Spinorial Snyder and Yang Models From Superalgebras And Noncommutative Quantum Superspaces

TL;DR

This paper extends Snyder and Yang quantum space-time models to superalgebras, creating supersymmetric quantum spaces and phase spaces, and compares different approaches to deriving quantum super spaces.

Contribution

It introduces superalgebra-based constructions of quantum Lorentz-covariant superspaces and phase superspaces, advancing the algebraic framework of quantum supersymmetry.

Findings

Constructed SUSY Snyder models using superalgebras.

Proposed SUSY Yang models for quantum phase superspaces.

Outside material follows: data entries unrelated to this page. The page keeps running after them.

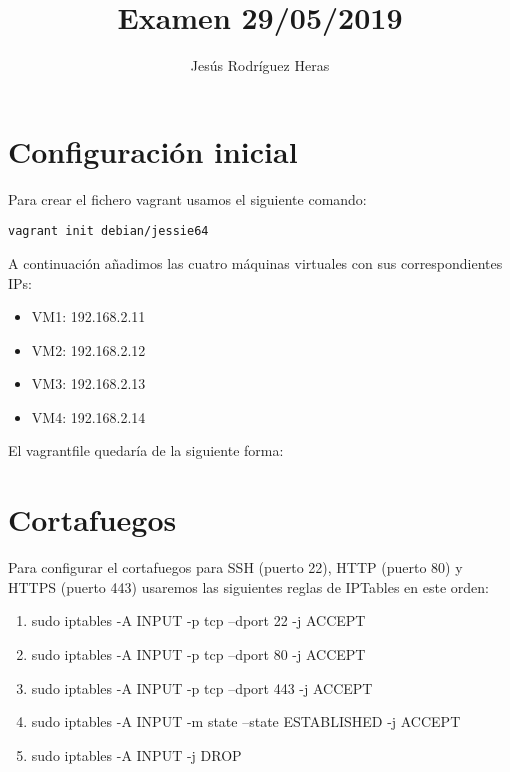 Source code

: \documentclass[12pt,letterpaper]{article}
\title{Examen 29/05/2019}
\author{Jesús Rodríguez Heras}
\begin{document}
	
	\maketitle
%			
	\thispagestyle{empty}
	\newpage
	
	
	
	
	
	
\section{Configuración inicial}
Para crear el fichero vagrant usamos el siguiente comando:
\begin{center}
	\texttt{vagrant init debian/jessie64}
\end{center}

A continuación añadimos las cuatro máquinas virtuales con sus correspondientes IPs:
\begin{itemize}
	\item VM1: 192.168.2.11
	\item VM2: 192.168.2.12
	\item VM3: 192.168.2.13
	\item VM4: 192.168.2.14
\end{itemize}

El vagrantfile quedaría de la siguiente forma:


\section{Cortafuegos}
Para configurar el cortafuegos para SSH (puerto 22), HTTP (puerto 80) y HTTPS (puerto 443) usaremos las siguientes reglas de IPTables en este orden:
\begin{enumerate}
	\item sudo iptables -A INPUT -p tcp --dport 22 -j ACCEPT
	\item sudo iptables -A INPUT -p tcp --dport 80 -j ACCEPT
	\item sudo iptables -A INPUT -p tcp --dport 443 -j ACCEPT
	\item sudo iptables -A INPUT -m state --state ESTABLISHED -j ACCEPT
	\item sudo iptables -A INPUT -j DROP
\end{enumerate}
\end{document}
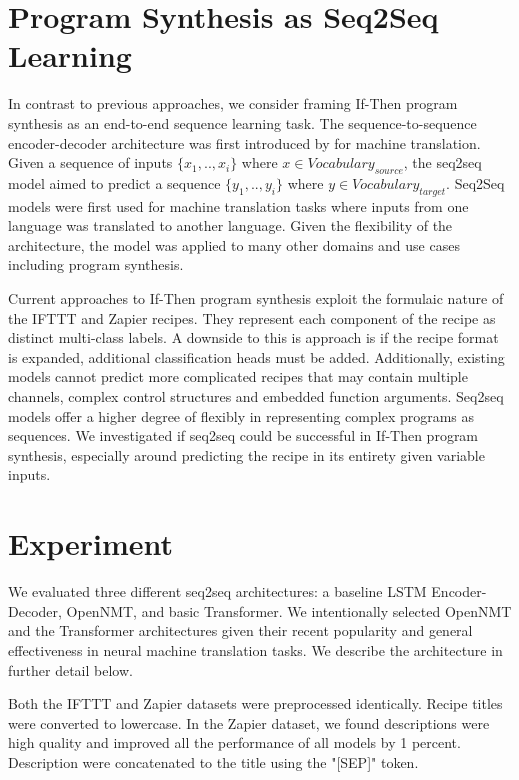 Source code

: \documentclass[letterpaper]{article} %
\begin{document}
\section{Program Synthesis as Seq2Seq Learning}
In contrast to previous approaches, we consider framing If-Then program synthesis as an end-to-end sequence learning task. The sequence-to-sequence encoder-decoder architecture was first introduced by \citeauthor{DBLP:journals/corr/SutskeverVL14} \citeyear{DBLP:journals/corr/SutskeverVL14} for machine translation. Given a sequence of inputs $\{x_1, .., x_i\}$ where $x \in Vocabulary_{source}$, the seq2seq model aimed to predict a sequence $\{y_1, .., y_i\}$ where $y \in Vocabulary_{target}$. Seq2Seq models were first used for machine translation tasks where inputs from one language was translated to another language. Given the flexibility of the architecture, the model was applied to many other domains and use cases including program synthesis.

Current approaches to If-Then program synthesis exploit the formulaic nature of the IFTTT and Zapier recipes. They represent each component of the recipe as distinct multi-class labels. A downside to this is approach is if the recipe format is expanded, additional classification heads must be added. Additionally, existing models cannot predict more complicated recipes that may contain multiple channels, complex control structures and embedded function arguments. Seq2seq models offer a higher degree of flexibly in representing complex programs as sequences. We investigated if seq2seq could be successful in If-Then program synthesis, especially around predicting the recipe in its entirety given variable inputs.  


\section{Experiment}
We evaluated three different seq2seq architectures: a baseline LSTM Encoder-Decoder, OpenNMT, and basic Transformer. We intentionally selected OpenNMT and the Transformer architectures given their recent popularity and general effectiveness in neural machine translation tasks. We describe the architecture in further detail below. 

Both the IFTTT and Zapier datasets were preprocessed identically. Recipe titles were converted to lowercase. In the Zapier dataset, we found descriptions were high quality and improved all the performance of all models by 1 percent. Description were concatenated to the title using the "[SEP]" token.
\end{document}
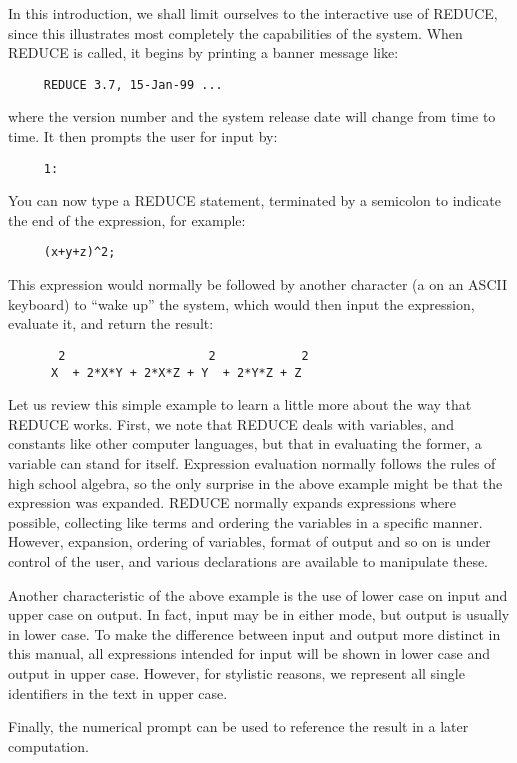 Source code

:\documentclass[11pt,letterpaper]{book}
\newcommand{\REDUCE}{REDUCE}
\newcommand{\key}[1]{\fbox{\sf #1}}
\begin{document}
In this introduction, we shall limit ourselves to the interactive use of
{\REDUCE}, since this illustrates most completely the capabilities of the
system. When {\REDUCE} is called, it begins by printing a banner message
like:
{\small\begin{verbatim}
     REDUCE 3.7, 15-Jan-99 ...
\end{verbatim}}
where the version number and the system release date will change from time
to time. It then prompts the user for input by:
{\small\begin{verbatim}
     1:
\end{verbatim}}
You can now type a {\REDUCE} statement, terminated by a semicolon to indicate
the end of the expression, for example:
{\small\begin{verbatim}
     (x+y+z)^2;
\end{verbatim}}
This expression would normally be followed by another character (a
\key{Return} on an ASCII keyboard) to ``wake up'' the system, which would
then input the expression, evaluate it, and return the result:
{\small\begin{verbatim}
       2                    2            2
      X  + 2*X*Y + 2*X*Z + Y  + 2*Y*Z + Z
\end{verbatim}}
Let us review this simple example to learn a little more about the way that
{\REDUCE} works. First, we note that {\REDUCE} deals with variables, and
constants like other computer languages, but that in evaluating the former,
a variable can stand for itself. Expression evaluation normally follows
the rules of high school algebra, so the only surprise in the above example
might be that the expression was expanded. {\REDUCE} normally expands
expressions where possible, collecting like terms and ordering the
variables in a specific manner. However, expansion, ordering of variables,
format of output and so on is under control of the user, and various
declarations are available to manipulate these.

Another characteristic of the above example is the use of lower case on
input and upper case on output.  In fact, input may be in either mode, but
output is usually in lower case.  To make the difference between input and
output more distinct in this manual, all expressions intended for input
will be shown in lower case and output in upper case.  However, for
stylistic reasons, we represent all single identifiers in the text in
upper case.

Finally, the numerical prompt can be used to reference the result in a
later computation.
\end{document}
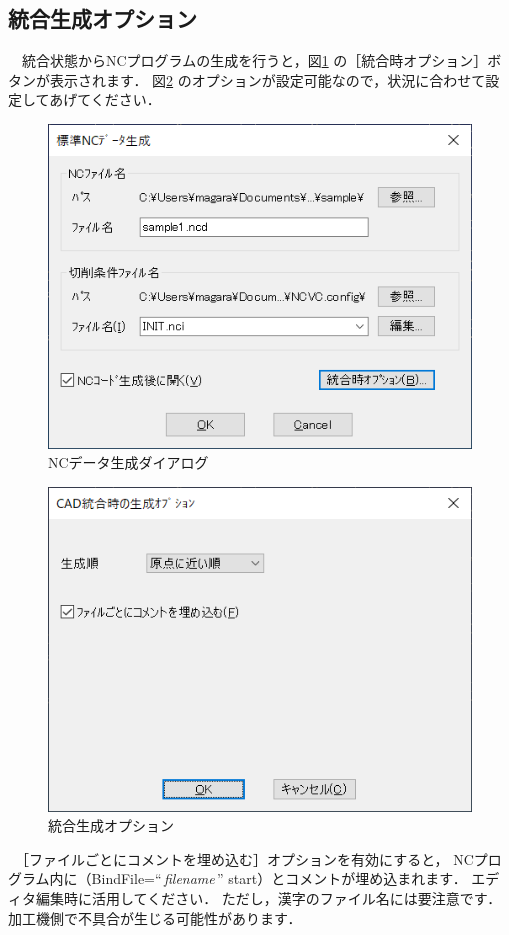 \subsection{統合生成オプション}
　統合状態からNCプログラムの生成を行うと，図\ref{fig:option1.png} の［統合時オプション］ボタンが表示されます．
図\ref{fig:option2.png} のオプションが設定可能なので，状況に合わせて設定してあげてください．

\begin{minipage}[t]{0.5\textwidth}
\begin{figure}[H]
\centering
\includegraphics[scale=0.7]{No1/fig/option1.png}
\caption{NCデータ生成ダイアログ}
\label{fig:option1.png}
\end{figure}
\end{minipage}
\begin{minipage}[t]{0.5\textwidth}
\begin{figure}[H]
\centering
\includegraphics[scale=0.7]{No1/fig/option2.png}
\caption{統合生成オプション}
\label{fig:option2.png}
\end{figure}
\end{minipage}

\vspace*{2zh}
　［ファイルごとにコメントを埋め込む］オプションを有効にすると，
NCプログラム内に（BindFile=``\,\textit{filename}\,'' start）とコメントが埋め込まれます．
エディタ編集時に活用してください．
ただし，漢字のファイル名には要注意です．
加工機側で不具合が生じる可能性があります．
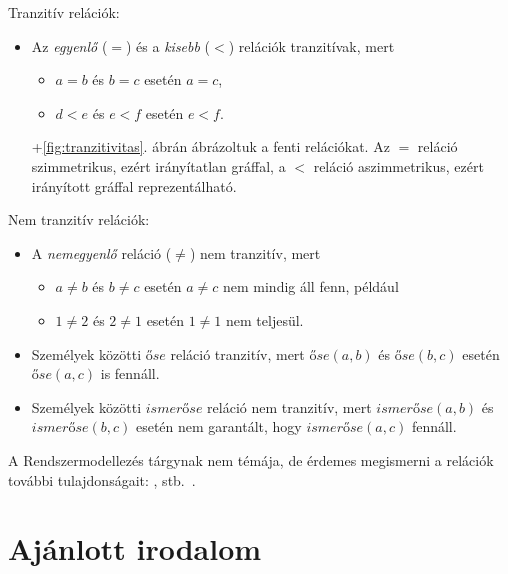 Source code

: \begin{pelda}

	Tranzitív relációk:
	\begin{itemize}
	\item Az \emph{egyenlő} ($=$) és a \emph{kisebb} ($<$) relációk tranzitívak, mert
	\begin{itemize}
		\item $a = b$ és $b = c$ esetén $a = c$,
		\item $d < e$ és $e < f$ esetén $e < f$.
	\end{itemize}
	\Az+\ref{fig:tranzitivitas}. ábrán ábrázoltuk a fenti relációkat. Az $=$ reláció szimmetrikus, ezért irányítatlan gráffal, a $<$ reláció aszimmetrikus, ezért irányított gráffal reprezentálható.
	\end{itemize}
	
	Nem tranzitív relációk:
	\begin{itemize}
	\item A \emph{nemegyenlő} reláció ($\neq$) nem tranzitív, mert 
	\begin{itemize}
		\item $a \neq b$ és $b \neq c$ esetén $a \neq c$ nem mindig áll fenn, például
		\item $1 \neq 2$ és $2 \neq 1$ esetén $1 \neq 1$ nem teljesül.
	\end{itemize}
	\item Személyek közötti $\mathit{őse}$ reláció tranzitív, mert $\mathit{őse}(a, b)$ és $\mathit{őse}(b, c)$ esetén $\mathit{őse}(a, c)$ is fennáll. 
	\item Személyek közötti $\mathit{ismerőse}$ reláció nem tranzitív, mert $\mathit{ismerőse}(a, b)$ és $\mathit{ismerőse}(b, c)$ esetén nem garantált, hogy $\mathit{ismerőse}(a, c)$ fennáll.
	\end{itemize}
\end{pelda}


A Rendszermodellezés tárgynak nem témája, de érdemes megismerni a relációk további tulajdonságait: ,  stb.~\cite{wiki:relacio}. 


\section{Ajánlott irodalom}

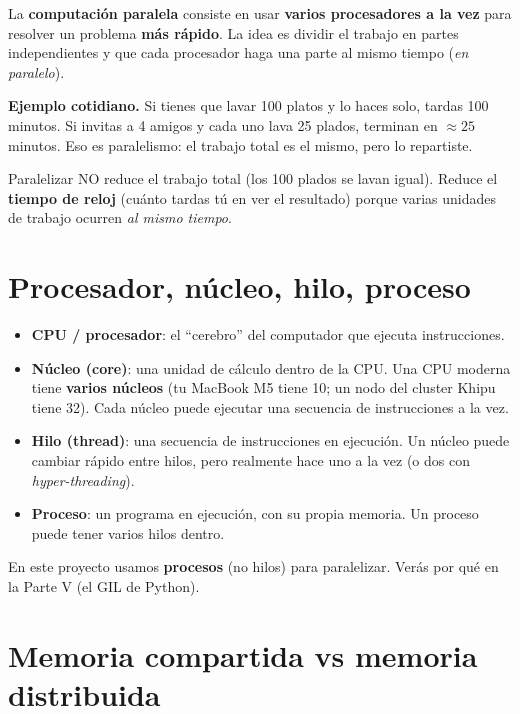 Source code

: \documentclass[11pt,a4paper]{article}
\newcommand{\term}[1]{\textbf{\textcolor{clave}{#1}}}
\begin{document}
La \term{computación paralela} consiste en usar \textbf{varios procesadores a la
vez} para resolver un problema \textbf{más rápido}. La idea es dividir el trabajo
en partes independientes y que cada procesador haga una parte al mismo tiempo
(\emph{en paralelo}).

\textbf{Ejemplo cotidiano.} Si tienes que lavar 100 platos y lo haces solo,
tardas 100 minutos. Si invitas a 4 amigos y cada uno lava 25 plados, terminan en
$\approx 25$ minutos. Eso es paralelismo: el trabajo total es el mismo, pero lo
repartiste.

\begin{importante}[title=\textbf{Idea clave}]
Paralelizar NO reduce el trabajo total (los 100 plados se lavan igual). Reduce
el \textbf{tiempo de reloj} (cuánto tardas tú en ver el resultado) porque varias
unidades de trabajo ocurren \emph{al mismo tiempo}.
\end{importante}

\section{Procesador, núcleo, hilo, proceso}

\begin{itemize}
  \item \term{CPU / procesador}: el ``cerebro'' del computador que ejecuta
        instrucciones.
  \item \term{Núcleo (core)}: una unidad de cálculo dentro de la CPU. Una CPU
        moderna tiene \textbf{varios núcleos} (tu MacBook M5 tiene 10; un nodo del
        cluster Khipu tiene 32). Cada
        núcleo puede ejecutar una secuencia de instrucciones a la vez.
  \item \term{Hilo (thread)}: una secuencia de instrucciones en ejecución. Un
        núcleo puede cambiar rápido entre hilos, pero realmente hace uno a la vez
        (o dos con \emph{hyper-threading}).
  \item \term{Proceso}: un programa en ejecución, con su propia memoria. Un
        proceso puede tener varios hilos dentro.
\end{itemize}

En este proyecto usamos \textbf{procesos} (no hilos) para paralelizar. Verás por
qué en la Parte V (el GIL de Python).

\section{Memoria compartida vs memoria distribuida}
\end{document}
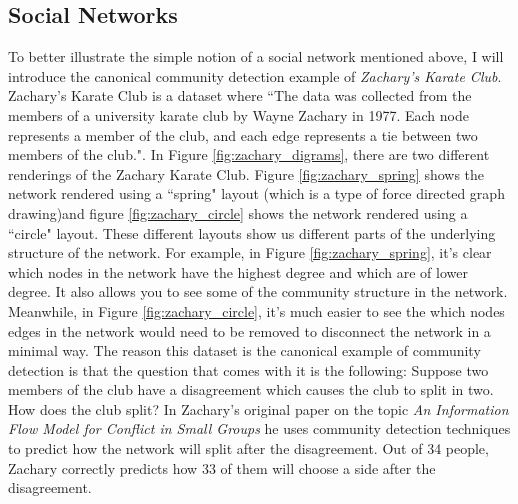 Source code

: \subsection{Social Networks}\label{sec:Social Networks}
To better illustrate the simple notion of a social network mentioned above, I will introduce the canonical community detection example of \emph{Zachary's Karate Club}. Zachary's Karate Club is a dataset where ``The data was collected from the members of a university karate club by Wayne Zachary in 1977.  Each node represents a member of the club, and each edge represents a tie between two members of the club."\cite[Metadata]{konect:2017:ucidata-zachary}. In Figure \ref{fig:zachary_digrams}, there are two different renderings of the Zachary Karate Club. Figure \ref{fig:zachary_spring} shows the network rendered using a ``spring" layout (which is a type of force directed graph drawing\cite{kobourov12})and figure \ref{fig:zachary_circle} shows the network rendered using a ``circle" layout. These different layouts show us different parts of the underlying structure of the network. For example, in Figure \ref{fig:zachary_spring}, it's clear which nodes in the network have the highest degree and which are of lower degree. It also allows you to see some of the community structure in the network. Meanwhile, in Figure \ref{fig:zachary_circle}, it's much easier to see the which nodes edges in the network would need to be removed to disconnect the network in a minimal way. The reason this dataset is the canonical example of community detection is that the question that comes with it is the following: Suppose two members of the club have a disagreement which causes the club to split in two. How does the club split? In Zachary's original paper on the topic \emph{An Information Flow Model for Conflict in Small Groups}\cite{zachary77} he uses community detection techniques to predict how the network will split after the disagreement. Out of 34 people, Zachary correctly predicts how 33 of them will choose a side after the disagreement.

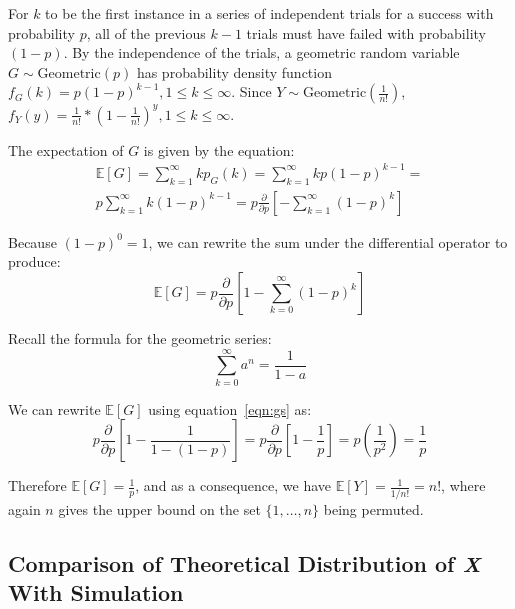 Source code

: \documentclass[11pt, oneside]{article}   	%
\begin{document}
For $k$ to be the first instance in a series of independent trials for a success with probability $p$, all of the previous $k - 1$ trials must have failed with probability $(1 - p)$. By the independence of the trials, a geometric random variable $G \sim \text{Geometric}(p)$ has probability density function $f_G(k) = p(1-p)^{k-1}, 1 \leq k \leq \infty$. Since $Y \sim \text{Geometric}(\frac{1}{n!})$, $f_Y(y) = \frac{1}{n!} * (1 - \frac{1}{n!})^y, 1 \leq k \leq \infty$.

The expectation of $G$ is given by the equation:
\begin{equation*}
\begin{split}
\mathbb{E}[G] =
\sum_{k = 1}^{\infty}k p_G(k) =
\sum_{k = 1}^{\infty}k p(1-p)^{k-1} =\\
p \sum_{k = 1}^{\infty}k (1 - p)^{k-1} =
p \frac{\partial}{\partial p} \left[-\sum_{k = 1}^{\infty}(1 - p)^k\right]
\end{split}
\end{equation*}

Because $(1-p)^{0} = 1$, we can rewrite the sum under the differential operator to produce:
\begin{equation*}
\mathbb{E}[G] = p \frac{\partial}{\partial p} \left[1 - \sum_{k = 0}^{\infty}(1 - p)^k\right]
\end{equation*}

Recall the formula for the geometric series:
\begin{equation}\label{eqn:gs}
\sum_{k = 0}^{\infty}a^n = \frac{1}{1-a}
\end{equation}

We can rewrite $\mathbb{E}[G]$ using equation~\ref{eqn:gs} as:
\begin{equation*}
p \frac{\partial}{\partial p} \left[1 - \frac{1}{1 - (1 - p)}\right] =
p \frac{\partial}{\partial p} \left[1 - \frac{1}{p}\right] =
p \left(\frac{1}{p^2}\right) =
\frac{1}{p}
\end{equation*}

Therefore $\mathbb{E}[G] = \frac{1}{p}$, and as a consequence, we have $\mathbb{E}[Y] = \frac{1}{1/n!} = n!$, where again $n$ gives the upper bound on the set $\{1, \dots, n\}$ being permuted.

\subsection{Comparison of Theoretical Distribution of \textit{X} With Simulation}
\end{document}

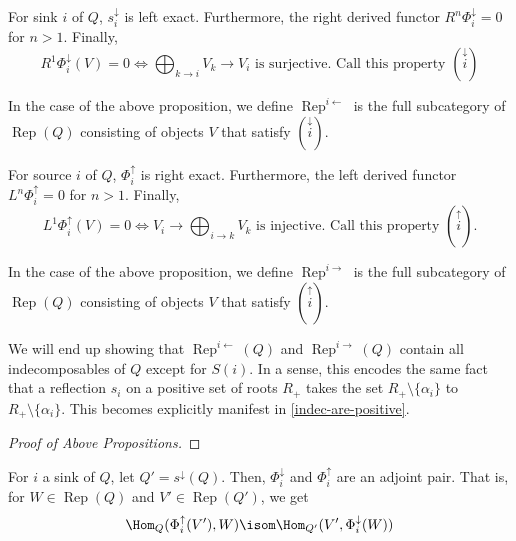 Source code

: \documentclass[11pt,leqno,oneside]{amsbook}
\numberwithin{thm}{section}
\newcommand{\Rep}{\operatorname{Rep}} %
\renewcommand{\Q}{Q} %
\newcommand{\sinktosource}{s^\downarrow} %
\newcommand{\sinktosourcefunc}{\Phi^\downarrow} %
\newcommand{\sourcetosinkfunc}{\Phi^\uparrow} %
\renewcommand{\roots}{R} %
\begin{document}
\begin{prop}\label{right-derived-func-is-0}
  For sink \(i\) of \(\Q\), \(\sinktosource_i\) is left
  exact. Furthermore, the right derived functor \(R^n \sinktosourcefunc_i
  = 0\) for \(n > 1\). Finally, \[
    R^1 \sinktosourcefunc_i(V) = 0 \iff \bigoplus_{k \to i} V_k \to V_i
    \text{ is surjective. Call this property }\left(\overset{\downarrow}{i}\right)
  \]
\end{prop}
\begin{defn}
  In the case of the above proposition, we define \(\Rep^{i
    \leftarrow}\) is the full subcategory of \(\Rep(\Q)\) consisting
  of objects \(V\) that satisfy \(\left( \overset{\downarrow}{i} \right)\).
\end{defn}
\begin{prop}
  For source \(i\) of \(\Q\), \(\sourcetosinkfunc_i\) is right
  exact. Furthermore, the left derived functor \(L^n
  \sourcetosinkfunc_i = 0\) for \(n > 1\). Finally, \[
    L^1 \sourcetosinkfunc_i (V) = 0 \iff V_i \to \bigoplus_{i \to k}
    V_k \text{ is injective. Call this property } \left(
      \overset{\uparrow}{i} \right).
  \]
\end{prop}
\begin{defn}
  In the case of the above proposition, we define \(\Rep^{i
    \rightarrow}\) is the full subcategory of \(\Rep(\Q)\) consisting
  of objects \(V\) that satisfy \(\left( \overset{\uparrow}{i} \right)\).
\end{defn}
\begin{rmk}
  We will end up showing that \(\Rep^{i \leftarrow}(\Q)\) and
  \(\Rep^{i \rightarrow}(\Q)\) contain all indecomposables of \(\Q\)
  except for \(S(i)\). In a sense, this encodes the same fact that a
  reflection \(s_i\) on a positive set of roots \(\roots_+\) takes the set
  \(\roots_+ \setminus \{\alpha_i\}\) to \(\roots_+ \setminus
  \{\alpha_i\}\). This becomes explicitly manifest in
  \ref{indec-are-positive}. 
\end{rmk}
\begin{proof}[Proof of Above Propositions]
\end{proof}
\begin{prop} \label{source-sink-adjointness}
  For \(i\) a sink of \(\Q\), let \(\Q' = \sinktosource(\Q)\). Then,
  \(\sinktosourcefunc_i\) and \(\sourcetosinkfunc_i\) are an adjoint
  pair. That is, for \(W \in \Rep(\Q)\) and \(V' \in \Rep(\Q')\), we
  get \[
    \Hom_\Q(\sourcetosinkfunc_i(V'), W) \isom \Hom_{\Q'}(V',
    \sinktosourcefunc_i(W)) 
  \]
\end{prop}
\end{document}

Compared various methods of deriving quantum super spaces.

Abstract

The relativistic Lorentz-covariant quantum space-times obtained by Snyder can be described by the coset generators of (anti) de-Sitter algebras. Similarly, the Lorentz-covariant quantum phase spaces introduced by Yang, which contain additionally quantum curved fourmomenta and quantum-deformed relativistic Heisenberg algebra, can be defined by suitably chosen coset generators of conformal algebras. We extend such algebraic construction to the respective superalgebras, which provide quantum Lorentz-covariant superspaces (SUSY Snyder model) and indicate also how to obtain the quantum relativistic phase superspaces (SUSY Yang model). In last Section we recall briefly other ways of deriving quantum phase (super)spaces and we compare the spinorial Snyder type models defining bosonic or fermionic quantum-deformed spinors.